You are also tasked to find out any correlations between math.score
, reading.score
and writing.score
.
9.1 Housekeeping
Exercise 1 What are we dealing with
Result
gender | lunch | test.preparation.course | math.score | reading.score | writing.score | |
---|---|---|---|---|---|---|
0 | male | standard | none | 72 | 68 | 67 |
1 | male | free/reduced | none | 68 | 68 | 61 |
2 | female | free/reduced | none | 65 | 86 | 80 |
3 | female | standard | completed | 86 | 85 | 91 |
4 | female | free/reduced | none | 74 | 74 | 72 |
test.preparation.course | math.score | reading.score | writing.score | |
---|---|---|---|---|
0 | none | 72 | 68 | 67 |
1 | none | 68 | 68 | 61 |
2 | none | 65 | 86 | 80 |
3 | completed | 86 | 85 | 91 |
4 | none | 74 | 74 | 72 |
Tasks
- Loading in the dataset from https://raw.githubusercontent.com/nus-sps/workshops.tfi.data-visualisation/darren-branch/files/StudentPerformance2.csv
- What is the shape of the data? I.e how many rows and columns are there?
- What does the dataframe look like?
- Drop unnecessary columns that might not affect test scores
9.2 Boxplots
Exercise 2 Boxplots for the two groups
Tasks
With your new dataframe:
Plot a boxplot of the test scores of
math.score
Separate the boxplot into two groups of students that have taken the test preparation course and those who haven’t.
Label the axis properly
Solution
import matplotlib.pyplot as plt
#Plotting boxplot
ax = df_dropped.boxplot('math.score', by='test.preparation.course')
ax.grid(alpha = 0.25)
# Don't forget to add the labels for clarity!
plt.suptitle('')
plt.title('Boxplot of Math Scores grouped by Test Prep Course Completion')
plt.ylabel('Math Scores')
plt.xlabel('Test Prep Course Completion status')
plt.tight_layout()
plt.show()
Interpreting the results
It seems that completing the test preperatiion course helped only a little bit in increasing math scores.
You can see this by the differing means.
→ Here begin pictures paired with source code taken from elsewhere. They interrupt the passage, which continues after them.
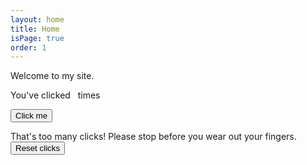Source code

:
 ```yaml
---
layout: home
title: Home
isPage: true
order: 1
---
```


<p id="broadcast"></p>

Welcome to my site.

<div>You've clicked <span data-bind='text: numberOfClicks'>&nbsp;</span> times</div>
 
<button data-bind='click: registerClick, disable: hasClickedTooManyTimes'>Click me</button>
 
<div data-bind='visible: hasClickedTooManyTimes'>
    That's too many clicks! Please stop before you wear out your fingers.
    <button data-bind='click: resetClicks'>Reset clicks</button>
</div>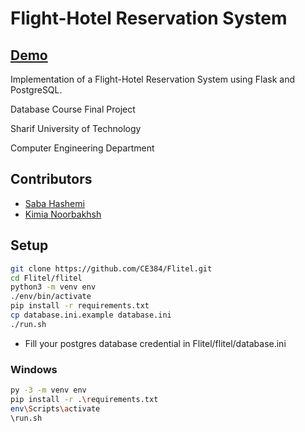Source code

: # Flight-Hotel Reservation System
## [Demo](http://flitel.herokuapp.com)

Implementation of a Flight-Hotel Reservation System using Flask and PostgreSQL.

Database Course Final Project 

Sharif University of Technology

Computer Engineering Department

## Contributors

-  [Saba Hashemi](https://github.com/savaw)
-  [Kimia Noorbakhsh](https://github.com/kimianoorbakhsh)

## Setup 


```Bash
git clone https://github.com/CE384/Flitel.git
cd Flitel/flitel
python3 -m venv env
./env/bin/activate
pip install -r requirements.txt
cp database.ini.example database.ini
./run.sh   
```
- Fill your postgres database credential in Flitel/flitel/database.ini

### Windows

```Bash
py -3 -m venv env
pip install -r .\requirements.txt
env\Scripts\activate                              
\run.sh    
```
But the difference is very small.
Maybe the test preparation course might not be working as effectively as we thought!
More statistical testing needs to be done (a simple t-test might be suitable)
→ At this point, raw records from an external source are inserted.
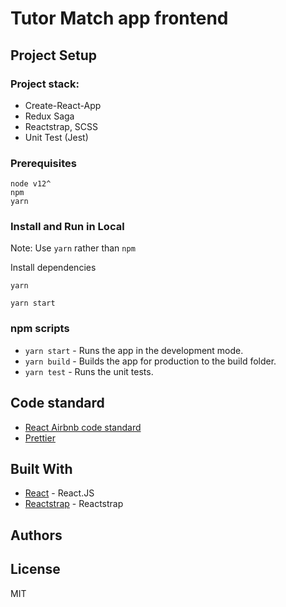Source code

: # Tutor Match app frontend

## Project Setup

### Project stack:

- Create-React-App
- Redux Saga
- Reactstrap, SCSS
- Unit Test (Jest)

### Prerequisites

```
node v12^
npm
yarn
```

### Install and Run in Local

Note: Use `yarn` rather than `npm`

Install dependencies

```
yarn
```

```
yarn start
```

### npm scripts

- `yarn start` - Runs the app in the development mode.
- `yarn build` - Builds the app for production to the build folder.
- `yarn test` - Runs the unit tests.


## Code standard

- [React Airbnb code standard](https://github.com/airbnb/javascript/tree/master/react)
- [Prettier](https://prettier.io/)


## Built With

- [React](https://reactjs.org) - React.JS
- [Reactstrap](https://reactstrap.github.io/) - Reactstrap


## Authors


## License

MIT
You can try to familiarise yourself by changing the code so as to plot the different test scores!
9.3 Scatterplot
Now that you know that the test preparation course does not really help students increase their scores.
Maybe it is possible to help someone on another test depending on how they are doing with the other tests.
Exercise 3 Scatterplot
Solution
# Init subplots
fig, ax = plt.subplots(ncols = 3, figsize = (10,5))
# Plotting Reading Score vs Writing
df_dropped.plot("reading.score", "writing.score", kind = 'scatter', ax = ax[0])
ax[0].set_xlabel('reading score')
ax[0].set_ylabel('writing score')
ax[0].set_title('writing vs reading')
df_dropped.plot("reading.score", "math.score", kind = 'scatter', ax = ax[1])
ax[1].set_xlabel('reading score')
ax[1].set_ylabel('math score')
ax[1].set_title('math vs reading')
df_dropped.plot("writing.score", "math.score", kind = 'scatter', ax = ax[2])
ax[2].set_xlabel('writing score')
ax[2].set_ylabel('math score')
ax[2].set_title('math vs writing')
# Don't forget to add the labels for clarity!
plt.tight_layout()
plt.show()
Interpreting the results
It seems if a student is struggling with any test, they are bound to struggle for the other tests as well!
Great! It seems that maybe you could (as a teacher) step in to give students extra guidance if they did not score that well for one test!
Just remember! This is all ASSOCIATION and not CAUSATION. It just so happens that in these students, if they tend to score badly for one test, they will score badly for the other tests!
With these information in mind, you are able to perhaps change the test preparation course materials to better help your students!
You are also able to identify at-risk students straight away from just one test, and could possibly help them score better for their other 2 tests!